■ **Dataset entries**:
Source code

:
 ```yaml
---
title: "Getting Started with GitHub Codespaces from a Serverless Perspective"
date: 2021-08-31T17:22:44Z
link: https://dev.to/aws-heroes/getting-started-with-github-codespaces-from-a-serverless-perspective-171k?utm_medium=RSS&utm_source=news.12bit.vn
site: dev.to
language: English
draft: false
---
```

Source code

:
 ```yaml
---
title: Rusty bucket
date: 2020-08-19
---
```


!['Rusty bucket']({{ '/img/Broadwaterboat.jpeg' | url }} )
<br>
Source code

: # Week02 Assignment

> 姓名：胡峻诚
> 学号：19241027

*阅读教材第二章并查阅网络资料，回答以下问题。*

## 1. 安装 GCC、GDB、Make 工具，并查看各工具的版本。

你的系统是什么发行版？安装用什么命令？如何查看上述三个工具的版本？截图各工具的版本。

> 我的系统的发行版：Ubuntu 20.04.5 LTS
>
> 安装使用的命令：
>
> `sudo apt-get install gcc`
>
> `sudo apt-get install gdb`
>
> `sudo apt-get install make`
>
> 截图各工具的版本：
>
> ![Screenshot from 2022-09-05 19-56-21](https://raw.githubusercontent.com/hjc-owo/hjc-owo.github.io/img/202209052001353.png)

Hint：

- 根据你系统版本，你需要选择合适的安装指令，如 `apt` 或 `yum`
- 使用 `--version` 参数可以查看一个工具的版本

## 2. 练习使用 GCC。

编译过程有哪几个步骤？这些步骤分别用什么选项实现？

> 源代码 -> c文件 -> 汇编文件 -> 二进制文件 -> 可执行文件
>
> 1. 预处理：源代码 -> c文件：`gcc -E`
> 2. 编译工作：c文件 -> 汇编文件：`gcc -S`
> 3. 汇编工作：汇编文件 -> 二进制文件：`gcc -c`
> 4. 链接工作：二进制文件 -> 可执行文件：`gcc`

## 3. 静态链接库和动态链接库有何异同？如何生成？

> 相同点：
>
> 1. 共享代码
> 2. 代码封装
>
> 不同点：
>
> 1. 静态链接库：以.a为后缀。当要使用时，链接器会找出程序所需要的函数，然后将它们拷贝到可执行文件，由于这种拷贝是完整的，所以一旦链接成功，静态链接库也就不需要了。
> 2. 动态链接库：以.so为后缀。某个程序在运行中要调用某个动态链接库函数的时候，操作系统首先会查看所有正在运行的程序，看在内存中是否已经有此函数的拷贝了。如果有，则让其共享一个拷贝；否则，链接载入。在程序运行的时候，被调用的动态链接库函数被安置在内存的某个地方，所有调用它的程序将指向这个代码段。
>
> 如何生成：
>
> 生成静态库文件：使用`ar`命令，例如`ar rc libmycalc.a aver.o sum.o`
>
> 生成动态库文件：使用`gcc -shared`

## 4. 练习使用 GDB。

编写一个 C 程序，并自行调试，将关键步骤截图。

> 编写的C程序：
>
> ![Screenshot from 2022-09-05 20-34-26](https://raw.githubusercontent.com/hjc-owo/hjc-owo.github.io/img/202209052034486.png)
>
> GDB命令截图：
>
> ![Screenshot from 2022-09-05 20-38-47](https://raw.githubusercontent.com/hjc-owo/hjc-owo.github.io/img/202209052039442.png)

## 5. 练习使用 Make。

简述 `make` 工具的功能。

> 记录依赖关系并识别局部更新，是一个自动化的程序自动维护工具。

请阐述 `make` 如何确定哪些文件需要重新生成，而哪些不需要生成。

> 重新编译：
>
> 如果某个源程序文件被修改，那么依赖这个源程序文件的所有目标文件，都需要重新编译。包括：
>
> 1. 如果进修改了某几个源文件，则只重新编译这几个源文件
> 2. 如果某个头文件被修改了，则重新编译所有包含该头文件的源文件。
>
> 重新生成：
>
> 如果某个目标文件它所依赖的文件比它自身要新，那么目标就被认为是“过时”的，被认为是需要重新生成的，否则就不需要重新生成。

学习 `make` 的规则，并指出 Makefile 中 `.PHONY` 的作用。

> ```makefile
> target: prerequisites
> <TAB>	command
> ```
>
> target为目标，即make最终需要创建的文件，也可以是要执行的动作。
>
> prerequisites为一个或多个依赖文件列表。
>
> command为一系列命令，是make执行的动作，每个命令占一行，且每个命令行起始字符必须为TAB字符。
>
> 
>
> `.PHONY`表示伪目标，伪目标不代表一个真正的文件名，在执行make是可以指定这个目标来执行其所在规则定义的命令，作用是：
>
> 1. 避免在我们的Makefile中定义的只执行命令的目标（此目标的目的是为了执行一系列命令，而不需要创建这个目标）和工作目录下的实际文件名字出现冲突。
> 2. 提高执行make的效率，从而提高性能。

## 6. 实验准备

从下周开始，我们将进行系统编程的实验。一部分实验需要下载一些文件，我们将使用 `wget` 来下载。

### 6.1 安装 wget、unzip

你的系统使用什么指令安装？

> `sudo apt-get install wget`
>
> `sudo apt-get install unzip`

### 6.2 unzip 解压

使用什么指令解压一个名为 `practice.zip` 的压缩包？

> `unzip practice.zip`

■ **WHAT TO WORK ON**: Copy out the records once more, exactly as they are written.

■ **EXERCISE ANSWER**:
Source code

:
 ```yaml
---
title: "Getting Started with GitHub Codespaces from a Serverless Perspective"
date: 2021-08-31T17:22:44Z
link: https://dev.to/aws-heroes/getting-started-with-github-codespaces-from-a-serverless-perspective-171k?utm_medium=RSS&utm_source=news.12bit.vn
site: dev.to
language: English
draft: false
---
```

Source code

:
 ```yaml
---
title: Rusty bucket
date: 2020-08-19
---
```


!['Rusty bucket']({{ '/img/Broadwaterboat.jpeg' | url }} )
<br>
Source code

: # Week02 Assignment

> 姓名：胡峻诚
> 学号：19241027

*阅读教材第二章并查阅网络资料，回答以下问题。*

## 1. 安装 GCC、GDB、Make 工具，并查看各工具的版本。

你的系统是什么发行版？安装用什么命令？如何查看上述三个工具的版本？截图各工具的版本。

> 我的系统的发行版：Ubuntu 20.04.5 LTS
>
> 安装使用的命令：
>
> `sudo apt-get install gcc`
>
> `sudo apt-get install gdb`
>
> `sudo apt-get install make`
>
> 截图各工具的版本：
>
> ![Screenshot from 2022-09-05 19-56-21](https://raw.githubusercontent.com/hjc-owo/hjc-owo.github.io/img/202209052001353.png)

Hint：

- 根据你系统版本，你需要选择合适的安装指令，如 `apt` 或 `yum`
- 使用 `--version` 参数可以查看一个工具的版本

## 2. 练习使用 GCC。

编译过程有哪几个步骤？这些步骤分别用什么选项实现？

> 源代码 -> c文件 -> 汇编文件 -> 二进制文件 -> 可执行文件
>
> 1. 预处理：源代码 -> c文件：`gcc -E`
> 2. 编译工作：c文件 -> 汇编文件：`gcc -S`
> 3. 汇编工作：汇编文件 -> 二进制文件：`gcc -c`
> 4. 链接工作：二进制文件 -> 可执行文件：`gcc`

## 3. 静态链接库和动态链接库有何异同？如何生成？

> 相同点：
>
> 1. 共享代码
> 2. 代码封装
>
> 不同点：
>
> 1. 静态链接库：以.a为后缀。当要使用时，链接器会找出程序所需要的函数，然后将它们拷贝到可执行文件，由于这种拷贝是完整的，所以一旦链接成功，静态链接库也就不需要了。
> 2. 动态链接库：以.so为后缀。某个程序在运行中要调用某个动态链接库函数的时候，操作系统首先会查看所有正在运行的程序，看在内存中是否已经有此函数的拷贝了。如果有，则让其共享一个拷贝；否则，链接载入。在程序运行的时候，被调用的动态链接库函数被安置在内存的某个地方，所有调用它的程序将指向这个代码段。
>
> 如何生成：
>
> 生成静态库文件：使用`ar`命令，例如`ar rc libmycalc.a aver.o sum.o`
>
> 生成动态库文件：使用`gcc -shared`

## 4. 练习使用 GDB。

编写一个 C 程序，并自行调试，将关键步骤截图。

> 编写的C程序：
>
> ![Screenshot from 2022-09-05 20-34-26](https://raw.githubusercontent.com/hjc-owo/hjc-owo.github.io/img/202209052034486.png)
>
> GDB命令截图：
>
> ![Screenshot from 2022-09-05 20-38-47](https://raw.githubusercontent.com/hjc-owo/hjc-owo.github.io/img/202209052039442.png)

## 5. 练习使用 Make。

简述 `make` 工具的功能。

> 记录依赖关系并识别局部更新，是一个自动化的程序自动维护工具。

请阐述 `make` 如何确定哪些文件需要重新生成，而哪些不需要生成。

> 重新编译：
>
> 如果某个源程序文件被修改，那么依赖这个源程序文件的所有目标文件，都需要重新编译。包括：
>
> 1. 如果进修改了某几个源文件，则只重新编译这几个源文件
> 2. 如果某个头文件被修改了，则重新编译所有包含该头文件的源文件。
>
> 重新生成：
>
> 如果某个目标文件它所依赖的文件比它自身要新，那么目标就被认为是“过时”的，被认为是需要重新生成的，否则就不需要重新生成。

学习 `make` 的规则，并指出 Makefile 中 `.PHONY` 的作用。

> ```makefile
> target: prerequisites
> <TAB>	command
> ```
>
> target为目标，即make最终需要创建的文件，也可以是要执行的动作。
>
> prerequisites为一个或多个依赖文件列表。
>
> command为一系列命令，是make执行的动作，每个命令占一行，且每个命令行起始字符必须为TAB字符。
>
> 
>
> `.PHONY`表示伪目标，伪目标不代表一个真正的文件名，在执行make是可以指定这个目标来执行其所在规则定义的命令，作用是：
>
> 1. 避免在我们的Makefile中定义的只执行命令的目标（此目标的目的是为了执行一系列命令，而不需要创建这个目标）和工作目录下的实际文件名字出现冲突。
> 2. 提高执行make的效率，从而提高性能。

## 6. 实验准备

从下周开始，我们将进行系统编程的实验。一部分实验需要下载一些文件，我们将使用 `wget` 来下载。

### 6.1 安装 wget、unzip

你的系统使用什么指令安装？

> `sudo apt-get install wget`
>
> `sudo apt-get install unzip`

### 6.2 unzip 解压

使用什么指令解压一个名为 `practice.zip` 的压缩包？

> `unzip practice.zip`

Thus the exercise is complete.